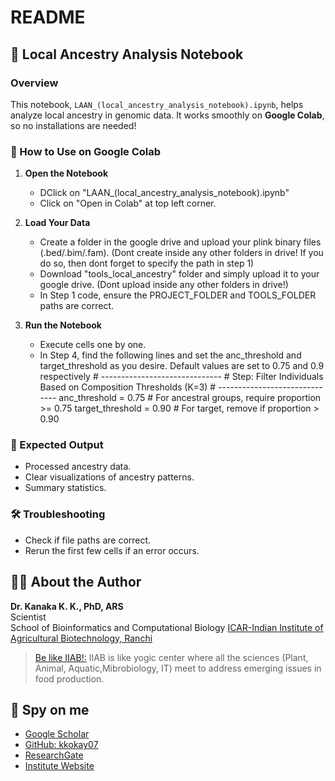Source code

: # README

## 🧬 Local Ancestry Analysis Notebook

### Overview
This notebook, `LAAN_(local_ancestry_analysis_notebook).ipynb`, helps analyze local ancestry in genomic data. It works smoothly on **Google Colab**, so no installations are needed!

### 🚀 How to Use on Google Colab
1. **Open the Notebook**  
   - DClick on "LAAN_(local_ancestry_analysis_notebook).ipynb"
   - Click on "Open in Colab" at top left corner.

2. **Load Your Data**  
   - Create a folder in the google drive and upload your plink binary files (.bed/.bim/.fam). (Dont create inside any other folders in drive! If you do so, then dont forget to specify the path in step 1)
   - Download "tools_local_ancestry" folder and simply upload it to your google drive. (Dont upload inside any other folders in drive!)
   - In Step 1 code, ensure the PROJECT_FOLDER and TOOLS_FOLDER paths are correct. 
  
3. **Run the Notebook**  
   - Execute cells one by one.
   - In Step 4, find the following lines and set the anc_threshold and target_threshold as you desire. Default values are set to 0.75 and 0.9 respectively
          # ------------------------------
          # Step: Filter Individuals Based on Composition Thresholds (K=3)
          # ------------------------------
          anc_threshold = 0.75    # For ancestral groups, require proportion >= 0.75
          target_threshold = 0.90 # For target, remove if proportion > 0.90

### 🎯 Expected Output
- Processed ancestry data.
- Clear visualizations of ancestry patterns.
- Summary statistics.

### 🛠 Troubleshooting
- Check if file paths are correct.
- Rerun the first few cells if an error occurs.


## 👨‍🔬 About the Author

**Dr. Kanaka K. K., PhD, ARS**  
Scientist  
School of Bioinformatics and Computational Biology
[ICAR-Indian Institute of Agricultural Biotechnology, Ranchi](https://iiab.icar.gov.in/)
> [Be like IIAB!:](https://www.researchgate.net/publication/379512649_ICAR-IIAB_Annual_Report-_2023) IIAB is like yogic center where all the sciences (Plant, Animal, Aquatic,Mibrobiology, IT) meet to address emerging issues in food production.

## 🔎 Spy on me
- [Google Scholar](https://scholar.google.com/citations?hl=en&user=0dQ7Sf8AAAAJ&view_op=list_works&sortby=pubdate)
- [GitHub: kkokay07](https://github.com/kkokay07)
- [ResearchGate](https://www.researchgate.net/profile/Kanaka-K-K/research)
- [Institute Website](https://iiab.icar.gov.in/staff/dr-kanaka-k-k/)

──────

Filter the data down to the lines that contain the string "other", and copy them.

   - Create a folder in the google drive and upload your plink binary files (.bed/.bim/.fam). (Dont create inside any other folders in drive! If you do so, then dont forget to specify the path in step 1)
   - Download "tools_local_ancestry" folder and simply upload it to your google drive. (Dont upload inside any other folders in drive!)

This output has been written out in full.